PROBLEM DESCRIPTION → Copy the lines from the start of the records below through the line containing "Johannesburg has a", both included, and leave out the pictures.
***
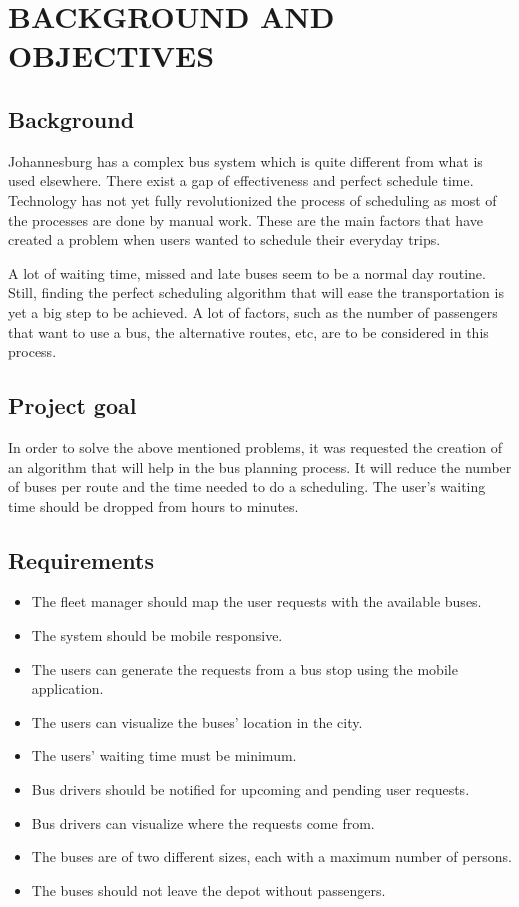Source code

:\section{BACKGROUND AND OBJECTIVES}
\subsection{Background}
Johannesburg has a complex bus system which is quite different from what is used elsewhere. There exist a gap of effectiveness and perfect schedule time. Technology has not yet fully revolutionized the process of scheduling as most of the processes are done by manual work. These are the main factors that have created a problem when users wanted to schedule their everyday trips.

A lot of waiting time, missed and late buses seem to be a normal day routine. Still, finding the perfect scheduling algorithm that will ease the transportation is yet a big step to be achieved. A lot of factors, such as the number of passengers that want to use a bus, the alternative routes, etc, are to be considered in this process. 
\subsection{Project goal}
In order to solve the above mentioned problems, it was requested the creation of an algorithm that will help in the bus planning process. It will reduce the number of buses per route and the time needed to do a scheduling. The user’s waiting time should be dropped from hours to minutes. 
\subsection{Requirements}
\begin{itemize}
	\item The fleet manager should map the user requests with the available buses.
	\item The system should be mobile responsive.
	\item The users can generate the requests from a bus stop using the mobile application.
	\item The users can visualize the buses’ location in the city. 
	\item The users’ waiting time must be minimum.
	\item Bus drivers should be notified for upcoming and pending user requests.
	\item Bus drivers can visualize where the requests come from. 
	\item The buses are of two different sizes, each with a maximum number of persons.
	\item The buses should not leave the depot without passengers.
\end{itemize}


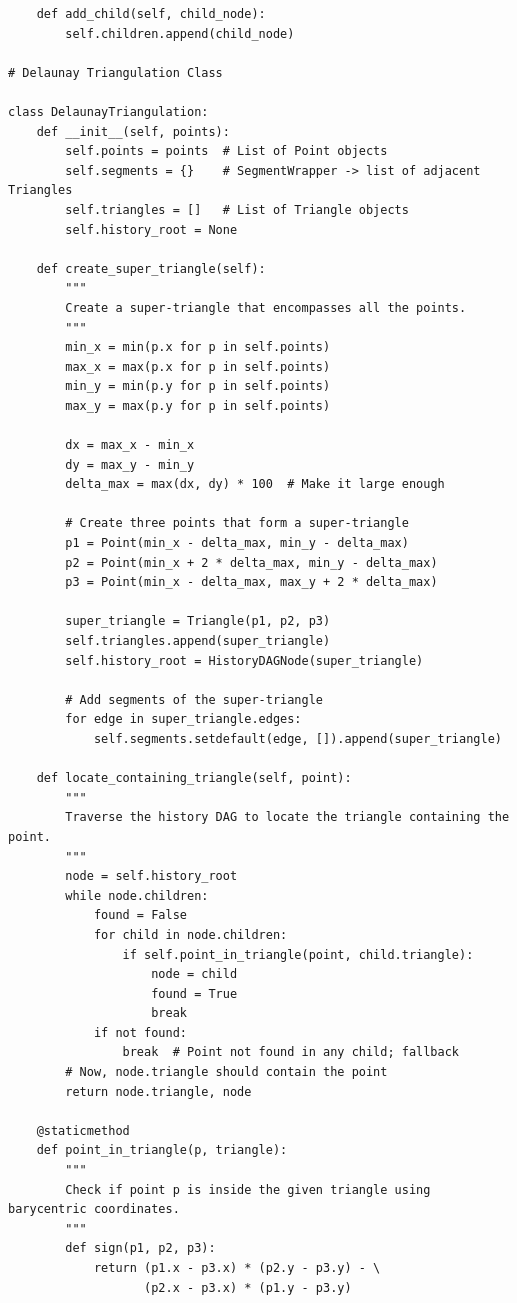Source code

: \documentclass{article}
\begin{document}
\begin{verbatim}
    def add_child(self, child_node):
        self.children.append(child_node)

# Delaunay Triangulation Class

class DelaunayTriangulation:
    def __init__(self, points):
        self.points = points  # List of Point objects
        self.segments = {}    # SegmentWrapper -> list of adjacent Triangles
        self.triangles = []   # List of Triangle objects
        self.history_root = None

    def create_super_triangle(self):
        """
        Create a super-triangle that encompasses all the points.
        """
        min_x = min(p.x for p in self.points)
        max_x = max(p.x for p in self.points)
        min_y = min(p.y for p in self.points)
        max_y = max(p.y for p in self.points)

        dx = max_x - min_x
        dy = max_y - min_y
        delta_max = max(dx, dy) * 100  # Make it large enough

        # Create three points that form a super-triangle
        p1 = Point(min_x - delta_max, min_y - delta_max)
        p2 = Point(min_x + 2 * delta_max, min_y - delta_max)
        p3 = Point(min_x - delta_max, max_y + 2 * delta_max)

        super_triangle = Triangle(p1, p2, p3)
        self.triangles.append(super_triangle)
        self.history_root = HistoryDAGNode(super_triangle)

        # Add segments of the super-triangle
        for edge in super_triangle.edges:
            self.segments.setdefault(edge, []).append(super_triangle)

    def locate_containing_triangle(self, point):
        """
        Traverse the history DAG to locate the triangle containing the point.
        """
        node = self.history_root
        while node.children:
            found = False
            for child in node.children:
                if self.point_in_triangle(point, child.triangle):
                    node = child
                    found = True
                    break
            if not found:
                break  # Point not found in any child; fallback
        # Now, node.triangle should contain the point
        return node.triangle, node

    @staticmethod
    def point_in_triangle(p, triangle):
        """
        Check if point p is inside the given triangle using barycentric coordinates.
        """
        def sign(p1, p2, p3):
            return (p1.x - p3.x) * (p2.y - p3.y) - \
                   (p2.x - p3.x) * (p1.y - p3.y)


\end{verbatim}
\end{document}
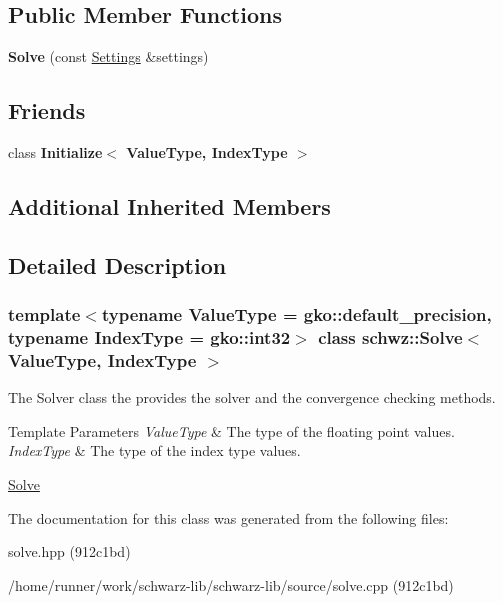 \subsection*{Public Member Functions}
\begin{DoxyCompactItemize}
\item 
\mbox{\label{classschwz_1_1Solve_a24250987949518cc92649066d3ce147d}} 
{\bfseries Solve} (const \hyperlink{structschwz_1_1Settings}{Settings} \&settings)
\end{DoxyCompactItemize}
\subsection*{Friends}
\begin{DoxyCompactItemize}
\item 
\mbox{\label{classschwz_1_1Solve_a7044b349fe5363eeace2d1a56b38f650}} 
class {\bfseries Initialize$<$ Value\+Type, Index\+Type $>$}
\end{DoxyCompactItemize}
\subsection*{Additional Inherited Members}


\subsection{Detailed Description}
\subsubsection*{template$<$typename Value\+Type = gko\+::default\+\_\+precision, typename Index\+Type = gko\+::int32$>$\newline
class schwz\+::\+Solve$<$ Value\+Type, Index\+Type $>$}

The Solver class the provides the solver and the convergence checking methods. 


\begin{DoxyTemplParams}{Template Parameters}
{\em Value\+Type} & The type of the floating point values. \\
\hline
{\em Index\+Type} & The type of the index type values.\\
\hline
\end{DoxyTemplParams}
\hyperlink{group__solve}{Solve} 

The documentation for this class was generated from the following files\+:\begin{DoxyCompactItemize}
\item 
solve.\+hpp (912c1bd)\item 
/home/runner/work/schwarz-\/lib/schwarz-\/lib/source/solve.\+cpp (912c1bd)\end{DoxyCompactItemize}

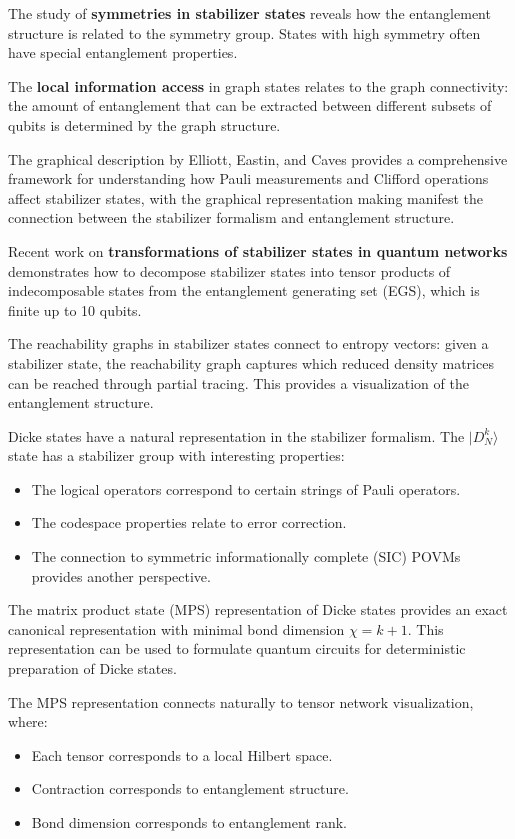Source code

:\documentclass[12pt,a4paper]{article}
\begin{document}
The study of \textbf{symmetries in stabilizer states} \cite{Englbrecht2020} reveals how the entanglement structure is related to the symmetry group. States with high symmetry often have special entanglement properties.

The \textbf{local information access} in graph states relates to the graph connectivity: the amount of entanglement that can be extracted between different subsets of qubits is determined by the graph structure.

The graphical description by Elliott, Eastin, and Caves provides a comprehensive framework for understanding how Pauli measurements and Clifford operations affect stabilizer states, with the graphical representation making manifest the connection between the stabilizer formalism and entanglement structure.

Recent work on \textbf{transformations of stabilizer states in quantum networks} demonstrates how to decompose stabilizer states into tensor products of indecomposable states from the entanglement generating set (EGS), which is finite up to 10 qubits.

The reachability graphs in stabilizer states connect to entropy vectors: given a stabilizer state, the reachability graph captures which reduced density matrices can be reached through partial tracing. This provides a visualization of the entanglement structure.

Dicke states have a natural representation in the stabilizer formalism. The $|D_N^k\rangle$ state has a stabilizer group with interesting properties:
\begin{itemize}
	\item The logical operators correspond to certain strings of Pauli operators.
	\item The codespace properties relate to error correction.
	\item The connection to symmetric informationally complete (SIC) POVMs provides another perspective.
\end{itemize}

The matrix product state (MPS) representation of Dicke states provides an exact canonical representation with minimal bond dimension $\chi = k+1$. This representation can be used to formulate quantum circuits for deterministic preparation of Dicke states.

The MPS representation connects naturally to tensor network visualization, where:
\begin{itemize}
	\item Each tensor corresponds to a local Hilbert space.
	\item Contraction corresponds to entanglement structure.
	\item Bond dimension corresponds to entanglement rank.
\end{itemize}
\end{document}
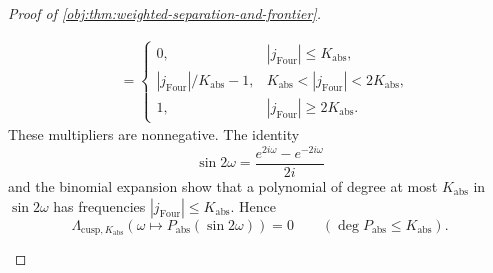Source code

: \documentclass[11pt]{article}
\begin{document}
\begin{proof}[Proof of \cref{obj:thm:weighted-separation-and-frontier}]
\begin{enumerate}
\[\begin{aligned}
&=\begin{cases}
0,&|j_{\mathrm{Four}}|\le K_{\mathrm{abs}},\\
|j_{\mathrm{Four}}|/K_{\mathrm{abs}}-1,
&K_{\mathrm{abs}}<|j_{\mathrm{Four}}|<2K_{\mathrm{abs}},\\
1,&|j_{\mathrm{Four}}|\ge2K_{\mathrm{abs}}.
\end{cases}
\end{aligned}
\]
These multipliers are nonnegative. The identity
\[
\sin2\omega=\frac{e^{2i\omega}-e^{-2i\omega}}{2i}
\]
and the binomial expansion show that a polynomial of degree at most
\(K_{\mathrm{abs}}\) in \(\sin2\omega\) has frequencies
\(|j_{\mathrm{Four}}|\le K_{\mathrm{abs}}\). Hence
\[
\Lambda_{\mathrm{cusp},K_{\mathrm{abs}}}
 (\omega\mapsto P_{\mathrm{abs}}(\sin2\omega))=0
\qquad(\deg P_{\mathrm{abs}}\le K_{\mathrm{abs}}).
\]


\end{enumerate}
\end{proof}
\end{document}
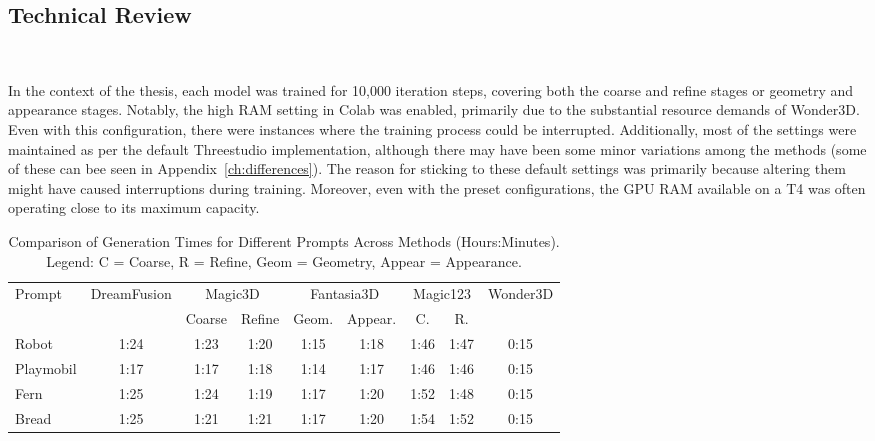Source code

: \subsection{Technical Review}~\label{technical}

In the context of the thesis, each model was trained for 10,000 iteration steps, covering both the coarse and refine stages or geometry and appearance stages. Notably, the high RAM setting in Colab was enabled, primarily due to the substantial resource demands of Wonder3D. Even with this configuration, there were instances where the training process could be interrupted. Additionally, most of the settings were maintained as per the default Threestudio implementation, although there may have been some minor variations among the methods (some of these can bee seen in Appendix~\ref{ch:differences}). The reason for sticking to these default settings was primarily because altering them might have caused interruptions during training. Moreover, even with the preset configurations, the GPU RAM available on a T4 was often operating close to its maximum capacity.

\begin{table}[ht]
    \centering
    \small 
    \begin{tabular}{lcccccccc}
    \toprule
    Prompt & DreamFusion & \multicolumn{2}{c}{Magic3D} & \multicolumn{2}{c}{Fantasia3D} & \multicolumn{2}{c}{Magic123} & Wonder3D \\
    \cmidrule(r){3-4} \cmidrule(lr){5-6} \cmidrule(l){7-8}
    & & \multicolumn{1}{c}{Coarse} & \multicolumn{1}{c}{Refine} & \multicolumn{1}{c}{Geom.} & \multicolumn{1}{c}{Appear.} & \multicolumn{1}{c}{C.} & \multicolumn{1}{c}{R.} &  \\
    \midrule
    Robot & 1:24 & 1:23 & 1:20 & 1:15 & 1:18 & 1:46 & 1:47 & 0:15 \\
    Playmobil & 1:17 & 1:17 & 1:18 & 1:14 & 1:17 & 1:46 & 1:46 & 0:15 \\
    Fern & 1:25 & 1:24 & 1:19 & 1:17 & 1:20 & 1:52 & 1:48 & 0:15 \\
    Bread & 1:25 & 1:21 & 1:21 & 1:17 & 1:20 & 1:54 & 1:52 & 0:15 \\
    \bottomrule
    \end{tabular}
    \caption{Comparison of Generation Times for Different Prompts Across Methods (Hours:Minutes). Legend: C = Coarse, R = Refine, Geom = Geometry, Appear = Appearance.}~\label{table:generation_times_complex}
\end{table}

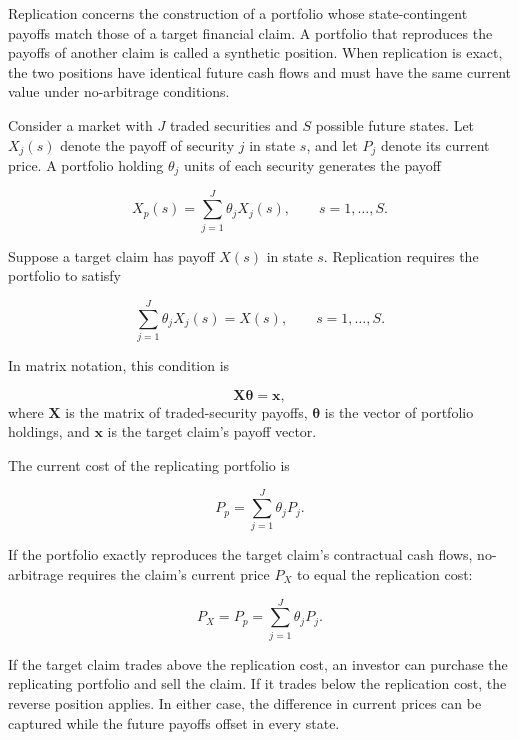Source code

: Replication concerns the construction of a portfolio
whose state-contingent payoffs match those of a target
financial claim. A portfolio that reproduces the
payoffs of another claim is called a
synthetic position. When replication is exact,
the two positions have identical future cash flows
and must have the same current value under
no-arbitrage conditions.

Consider a market with $J$ traded securities and
$S$ possible future states. Let $X_j(s)$ denote the
payoff of security $j$ in state $s$, and let $P_j$
denote its current price. A portfolio holding
$\theta_j$ units of each security generates the
payoff

\begin{equation}
X_p(s)
=
\sum_{j=1}^{J}\theta_j X_j(s),
\qquad s=1,\ldots,S.
\label{eq:ch11-replicating-portfolio-payoff}
\end{equation}

Suppose a target claim has payoff $X(s)$ in state
$s$. Replication requires the portfolio to satisfy

\begin{equation}
\sum_{j=1}^{J}\theta_j X_j(s)
=
X(s),
\qquad s=1,\ldots,S.
\label{eq:ch11-replication-conditions}
\end{equation}

In matrix notation, this condition is

\begin{equation}
\mathbf{X}\boldsymbol{\theta}
=
\mathbf{x},
\label{eq:ch11-replication-matrix}
\end{equation}
where $\mathbf{X}$ is the matrix of traded-security
payoffs, $\boldsymbol{\theta}$ is the vector of
portfolio holdings, and $\mathbf{x}$ is the target
claim's payoff vector.

The current cost of the replicating portfolio is

\begin{equation}
P_p
=
\sum_{j=1}^{J}\theta_j P_j.
\label{eq:ch11-replicating-portfolio-cost}
\end{equation}

If the portfolio exactly reproduces the target
claim's contractual cash flows, no-arbitrage
requires the claim's current price $P_X$ to equal the
replication cost:

\begin{equation}
P_X=P_p
=
\sum_{j=1}^{J}\theta_j P_j.
\label{eq:ch11-replication-pricing}
\end{equation}

If the target claim trades above the replication
cost, an investor can purchase the replicating
portfolio and sell the claim. If it trades below
the replication cost, the reverse position applies.
In either case, the difference in current prices
can be captured while the future payoffs offset
in every state.

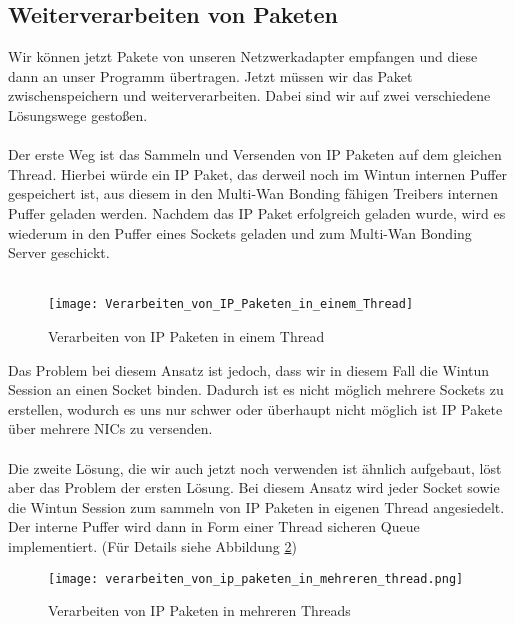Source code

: \newpage

\subsection{Weiterverarbeiten von Paketen}
Wir können jetzt Pakete von unseren Netzwerkadapter empfangen und diese dann an unser Programm übertragen. Jetzt müssen wir das Paket zwischenspeichern und weiterverarbeiten. Dabei sind wir auf zwei verschiedene Lösungswege gestoßen.
\\\\
Der erste Weg ist das Sammeln und Versenden von IP Paketen auf dem gleichen Thread. Hierbei würde ein IP Paket, das derweil noch im Wintun internen Puffer gespeichert ist, aus diesem in den Multi-Wan Bonding fähigen Treibers internen Puffer geladen werden. Nachdem das IP Paket erfolgreich geladen wurde, wird es wiederum in den Puffer eines Sockets geladen und zum Multi-Wan Bonding Server geschickt. 
\\\\
\begin{figure}[H]
    \centering
    \texttt{[image: Verarbeiten\_von\_IP\_Paketen\_in\_einem\_Thread]}
    \caption[Verarbeiten von IP Paketen in einem Thread]{Verarbeiten von IP Paketen in einem Thread}
    \label{driver-process-pakets-one-thread}
\end{figure}
\noindent
Das Problem bei diesem Ansatz ist jedoch, dass wir in diesem Fall die Wintun Session an einen Socket binden. Dadurch ist es nicht möglich mehrere Sockets zu erstellen, wodurch es uns nur schwer oder überhaupt nicht möglich ist IP Pakete über mehrere NICs zu versenden. 
\\\\
Die zweite Lösung, die wir auch jetzt noch verwenden ist ähnlich aufgebaut, löst aber das Problem der ersten Lösung. Bei diesem Ansatz wird jeder Socket sowie die Wintun Session zum sammeln von IP Paketen in eigenen Thread angesiedelt. Der interne Puffer wird dann in Form einer Thread sicheren Queue implementiert. (Für Details siehe Abbildung \ref{driver-process-pakets-many-threads})

\newpage

\begin{figure}[H]
    \centering
    \texttt{[image: verarbeiten\_von\_ip\_paketen\_in\_mehreren\_thread.png]}
    \caption[Verarbeiten von IP Paketen in mehreren Threads]{Verarbeiten von IP Paketen in mehreren Threads}
    \label{driver-process-pakets-many-threads}
\end{figure}
\noindent

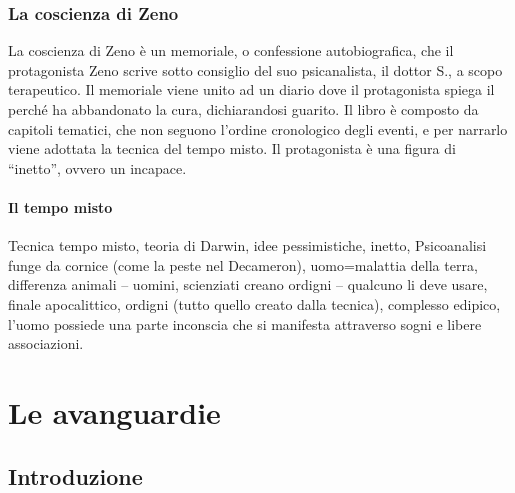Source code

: \documentclass[10pt]{report}
\begin{document}
		\subsection{La coscienza di Zeno}
		La coscienza di Zeno è un memoriale, o confessione autobiografica, che il protagonista Zeno scrive sotto consiglio del suo psicanalista, il dottor S., a scopo terapeutico. Il memoriale viene unito ad un diario dove il protagonista spiega il perché ha abbandonato la cura, dichiarandosi guarito. Il libro è composto da capitoli tematici, che non seguono l’ordine cronologico degli eventi, e per narrarlo viene adottata la tecnica del tempo misto. Il protagonista è una figura di “inetto”, ovvero un incapace.
			\subsubsection{Il tempo misto}
			Tecnica tempo misto, teoria di Darwin, idee pessimistiche, inetto, Psicoanalisi funge da cornice (come la peste nel Decameron), uomo=malattia della terra, differenza animali – uomini, scienziati creano ordigni – qualcuno li deve usare, finale apocalittico, 
			ordigni (tutto quello creato dalla tecnica), complesso edipico, l’uomo possiede una parte inconscia che si manifesta attraverso sogni e libere associazioni.
	
	\chapter{Le avanguardie}
		\section{Introduzione}
\end{document}
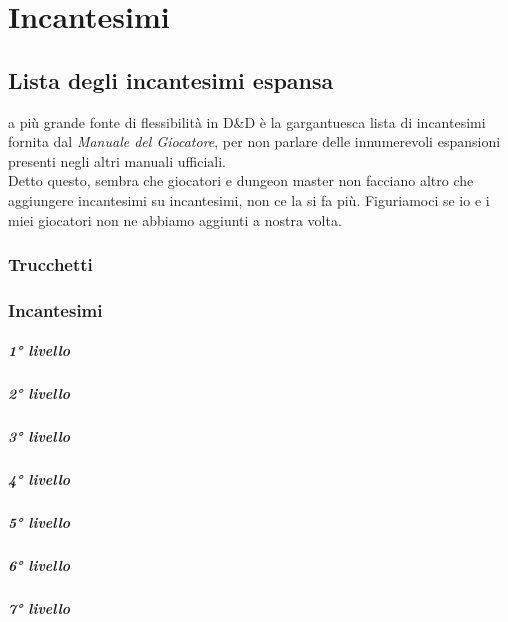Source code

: \chapter{Incantesimi}

\section{Lista degli incantesimi espansa}

a più grande fonte di flessibilità in D\&D è la gargantuesca lista di incantesimi fornita dal \textit{Manuale del Giocatore}, per non parlare delle innumerevoli espansioni presenti negli altri manuali ufficiali. \\ Detto questo, sembra che giocatori e dungeon master non facciano altro che aggiungere incantesimi su incantesimi, non ce la si fa più. Figuriamoci se io e i miei giocatori non ne abbiamo aggiunti a nostra volta.

\subsection{Trucchetti}

\subsection{Incantesimi}
\paragraph{1° livello}
\paragraph{2° livello}
\paragraph{3° livello}
\paragraph{4° livello}
\paragraph{5° livello}
\paragraph{6° livello}
\paragraph{7° livello}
***
ANSWER BOX →
Source code

:\section{BACKGROUND AND OBJECTIVES}
\subsection{Background}
Johannesburg has a complex bus system which is quite different from what is used elsewhere. There exist a gap of effectiveness and perfect schedule time. Technology has not yet fully revolutionized the process of scheduling as most of the processes are done by manual work. These are the main factors that have created a problem when users wanted to schedule their everyday trips.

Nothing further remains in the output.